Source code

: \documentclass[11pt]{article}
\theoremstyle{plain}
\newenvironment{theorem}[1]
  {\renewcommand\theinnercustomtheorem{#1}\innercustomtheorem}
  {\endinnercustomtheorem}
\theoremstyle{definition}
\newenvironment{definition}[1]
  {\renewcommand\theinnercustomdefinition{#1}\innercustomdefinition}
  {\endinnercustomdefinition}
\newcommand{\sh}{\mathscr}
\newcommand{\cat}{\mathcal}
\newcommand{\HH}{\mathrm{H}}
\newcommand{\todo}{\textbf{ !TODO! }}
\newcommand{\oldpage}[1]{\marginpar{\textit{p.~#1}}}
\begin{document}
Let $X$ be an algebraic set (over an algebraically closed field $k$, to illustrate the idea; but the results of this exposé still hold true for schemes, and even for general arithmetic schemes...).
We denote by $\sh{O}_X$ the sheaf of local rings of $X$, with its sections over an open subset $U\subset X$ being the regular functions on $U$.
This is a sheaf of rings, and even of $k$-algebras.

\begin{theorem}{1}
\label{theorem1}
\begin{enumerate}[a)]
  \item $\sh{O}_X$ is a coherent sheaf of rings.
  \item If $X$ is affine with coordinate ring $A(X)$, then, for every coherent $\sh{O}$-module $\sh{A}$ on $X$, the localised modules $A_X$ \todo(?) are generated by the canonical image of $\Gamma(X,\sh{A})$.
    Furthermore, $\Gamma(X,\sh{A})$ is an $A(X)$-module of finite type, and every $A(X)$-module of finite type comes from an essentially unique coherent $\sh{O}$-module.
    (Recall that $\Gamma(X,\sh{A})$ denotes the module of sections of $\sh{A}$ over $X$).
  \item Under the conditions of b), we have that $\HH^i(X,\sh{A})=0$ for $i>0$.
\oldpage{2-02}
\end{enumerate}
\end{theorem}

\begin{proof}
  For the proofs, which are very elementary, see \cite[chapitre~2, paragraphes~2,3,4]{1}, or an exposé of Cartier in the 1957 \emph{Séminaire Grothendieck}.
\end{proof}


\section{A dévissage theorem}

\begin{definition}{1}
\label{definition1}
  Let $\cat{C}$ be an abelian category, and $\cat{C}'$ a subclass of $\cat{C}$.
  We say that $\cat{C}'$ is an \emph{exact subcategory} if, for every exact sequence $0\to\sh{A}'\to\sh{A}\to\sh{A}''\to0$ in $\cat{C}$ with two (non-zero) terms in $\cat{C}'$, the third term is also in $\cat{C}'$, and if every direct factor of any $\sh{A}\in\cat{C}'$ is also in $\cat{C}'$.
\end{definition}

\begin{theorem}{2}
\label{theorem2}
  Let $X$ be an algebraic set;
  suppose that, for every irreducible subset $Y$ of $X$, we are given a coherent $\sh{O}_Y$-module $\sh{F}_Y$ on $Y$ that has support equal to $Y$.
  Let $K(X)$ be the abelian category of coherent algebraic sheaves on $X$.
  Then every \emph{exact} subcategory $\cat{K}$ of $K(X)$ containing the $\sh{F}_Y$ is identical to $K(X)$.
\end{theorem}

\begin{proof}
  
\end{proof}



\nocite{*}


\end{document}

● ● ● ● ● ● ●

■ Work to be completed
Each line of the data must be copied exactly as it appears.

■ Answer below
Source code

: \documentclass[11pt]{article}
\theoremstyle{plain}
\newenvironment{theorem}[1]
  {\renewcommand\theinnercustomtheorem{#1}\innercustomtheorem}
  {\endinnercustomtheorem}
\theoremstyle{definition}
\newenvironment{definition}[1]
  {\renewcommand\theinnercustomdefinition{#1}\innercustomdefinition}
  {\endinnercustomdefinition}
\newcommand{\sh}{\mathscr}
\newcommand{\cat}{\mathcal}
\newcommand{\HH}{\mathrm{H}}
\newcommand{\todo}{\textbf{ !TODO! }}
\newcommand{\oldpage}[1]{\marginpar{\textit{p.~#1}}}
\begin{document}
Let $X$ be an algebraic set (over an algebraically closed field $k$, to illustrate the idea; but the results of this exposé still hold true for schemes, and even for general arithmetic schemes...).
We denote by $\sh{O}_X$ the sheaf of local rings of $X$, with its sections over an open subset $U\subset X$ being the regular functions on $U$.
This is a sheaf of rings, and even of $k$-algebras.

\begin{theorem}{1}
\label{theorem1}
\begin{enumerate}[a)]
  \item $\sh{O}_X$ is a coherent sheaf of rings.
  \item If $X$ is affine with coordinate ring $A(X)$, then, for every coherent $\sh{O}$-module $\sh{A}$ on $X$, the localised modules $A_X$ \todo(?) are generated by the canonical image of $\Gamma(X,\sh{A})$.
    Furthermore, $\Gamma(X,\sh{A})$ is an $A(X)$-module of finite type, and every $A(X)$-module of finite type comes from an essentially unique coherent $\sh{O}$-module.
    (Recall that $\Gamma(X,\sh{A})$ denotes the module of sections of $\sh{A}$ over $X$).
  \item Under the conditions of b), we have that $\HH^i(X,\sh{A})=0$ for $i>0$.
\oldpage{2-02}
\end{enumerate}
\end{theorem}

\begin{proof}
  For the proofs, which are very elementary, see \cite[chapitre~2, paragraphes~2,3,4]{1}, or an exposé of Cartier in the 1957 \emph{Séminaire Grothendieck}.
\end{proof}


\section{A dévissage theorem}

\begin{definition}{1}
\label{definition1}
  Let $\cat{C}$ be an abelian category, and $\cat{C}'$ a subclass of $\cat{C}$.
  We say that $\cat{C}'$ is an \emph{exact subcategory} if, for every exact sequence $0\to\sh{A}'\to\sh{A}\to\sh{A}''\to0$ in $\cat{C}$ with two (non-zero) terms in $\cat{C}'$, the third term is also in $\cat{C}'$, and if every direct factor of any $\sh{A}\in\cat{C}'$ is also in $\cat{C}'$.
\end{definition}

\begin{theorem}{2}
\label{theorem2}
  Let $X$ be an algebraic set;
  suppose that, for every irreducible subset $Y$ of $X$, we are given a coherent $\sh{O}_Y$-module $\sh{F}_Y$ on $Y$ that has support equal to $Y$.
  Let $K(X)$ be the abelian category of coherent algebraic sheaves on $X$.
  Then every \emph{exact} subcategory $\cat{K}$ of $K(X)$ containing the $\sh{F}_Y$ is identical to $K(X)$.
\end{theorem}

\begin{proof}
  
\end{proof}



\nocite{*}


\end{document}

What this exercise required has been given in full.